Several years ago I added to the Orthogonal.Common.Basic library a utility class that scanned the file-system for duplicate files. That class became outdated due to language and Framework advances and was removed from the library in July 2018. Since I often have to run duplicate file scans, I wrote a fresh duplicate scan library that was more flexible and more efficient thanks to the use of parallelism.

The new library is published in this repository in case it may be of use to other developers. Contained in the Visual Studio 2017 solution are two other projects which wrap around the library to expose its functionality, a DOS command and a WPF Windows program.

The Windows program has some useful features like being able to delete a duplicate file in the results tree. You can also right-click the results and convert them to text or xml files.

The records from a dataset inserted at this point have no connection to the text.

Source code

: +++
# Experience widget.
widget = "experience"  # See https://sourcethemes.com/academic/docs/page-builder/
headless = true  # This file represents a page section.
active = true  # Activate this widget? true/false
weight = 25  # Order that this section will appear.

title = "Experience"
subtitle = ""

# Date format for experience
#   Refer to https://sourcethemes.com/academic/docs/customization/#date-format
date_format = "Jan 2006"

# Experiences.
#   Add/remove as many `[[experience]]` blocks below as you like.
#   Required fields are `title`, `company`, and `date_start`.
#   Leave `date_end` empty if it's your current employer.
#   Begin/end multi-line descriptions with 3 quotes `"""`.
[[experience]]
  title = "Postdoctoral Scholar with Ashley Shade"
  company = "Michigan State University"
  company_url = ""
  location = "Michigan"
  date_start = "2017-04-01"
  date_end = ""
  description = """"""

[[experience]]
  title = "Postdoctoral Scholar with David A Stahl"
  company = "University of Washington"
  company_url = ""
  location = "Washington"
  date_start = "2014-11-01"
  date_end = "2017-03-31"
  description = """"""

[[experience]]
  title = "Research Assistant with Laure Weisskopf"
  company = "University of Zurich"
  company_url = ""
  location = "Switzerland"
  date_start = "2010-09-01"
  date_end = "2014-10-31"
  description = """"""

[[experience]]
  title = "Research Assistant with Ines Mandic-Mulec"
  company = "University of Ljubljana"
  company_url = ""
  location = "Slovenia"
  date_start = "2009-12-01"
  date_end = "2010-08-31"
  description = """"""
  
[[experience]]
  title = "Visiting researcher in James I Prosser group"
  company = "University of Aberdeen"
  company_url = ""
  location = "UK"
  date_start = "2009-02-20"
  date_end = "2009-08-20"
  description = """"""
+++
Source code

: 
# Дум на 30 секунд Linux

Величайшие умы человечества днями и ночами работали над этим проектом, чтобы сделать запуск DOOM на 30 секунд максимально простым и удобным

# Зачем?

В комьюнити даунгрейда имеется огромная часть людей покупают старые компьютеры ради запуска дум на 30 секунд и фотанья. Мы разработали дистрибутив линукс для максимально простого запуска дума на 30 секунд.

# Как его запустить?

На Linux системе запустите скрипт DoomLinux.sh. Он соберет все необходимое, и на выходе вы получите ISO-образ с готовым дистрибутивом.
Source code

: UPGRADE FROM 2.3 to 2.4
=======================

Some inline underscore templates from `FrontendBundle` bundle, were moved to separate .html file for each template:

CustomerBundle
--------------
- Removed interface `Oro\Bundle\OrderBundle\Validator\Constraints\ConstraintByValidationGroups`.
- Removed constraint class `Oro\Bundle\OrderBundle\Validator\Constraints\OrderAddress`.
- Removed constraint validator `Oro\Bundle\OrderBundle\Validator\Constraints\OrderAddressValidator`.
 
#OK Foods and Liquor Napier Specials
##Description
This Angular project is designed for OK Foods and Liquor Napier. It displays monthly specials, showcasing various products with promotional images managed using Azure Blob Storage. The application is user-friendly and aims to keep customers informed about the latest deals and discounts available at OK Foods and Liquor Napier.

I haven't run a search, but I'll bet there are lots of public utilities already available to scan for duplicate files. I don't mind though, as my projects were a good technical exercise, and they do exactly what I need.

Technical Notes

The first version of the library used the CRC64 checksum algorithm to hash file contents for comparison, but the code had to be pasted in from another project because it's not provided in the standard .NET Framework. I then switched over to using MD5 which is built-in to the cryptography classes. I was afraid MD5 might be a bit slower, so I ran some timing test to hash about 1TB of photo files using both algorithms and I found that MD5 is fractionally faster than CRC64. This quite surprised me, as MD5 is a more complex algorithm. For comparison I then hashed 2GB of byte buffers in memory in a loop and found that MD5 is about 40% slower than CRC64. This hints that the authors of the MD5 code are processing file streams more efficiently. Since this library processes files, the marginal difference in speed leads me to prefer MD5 because it's built-in.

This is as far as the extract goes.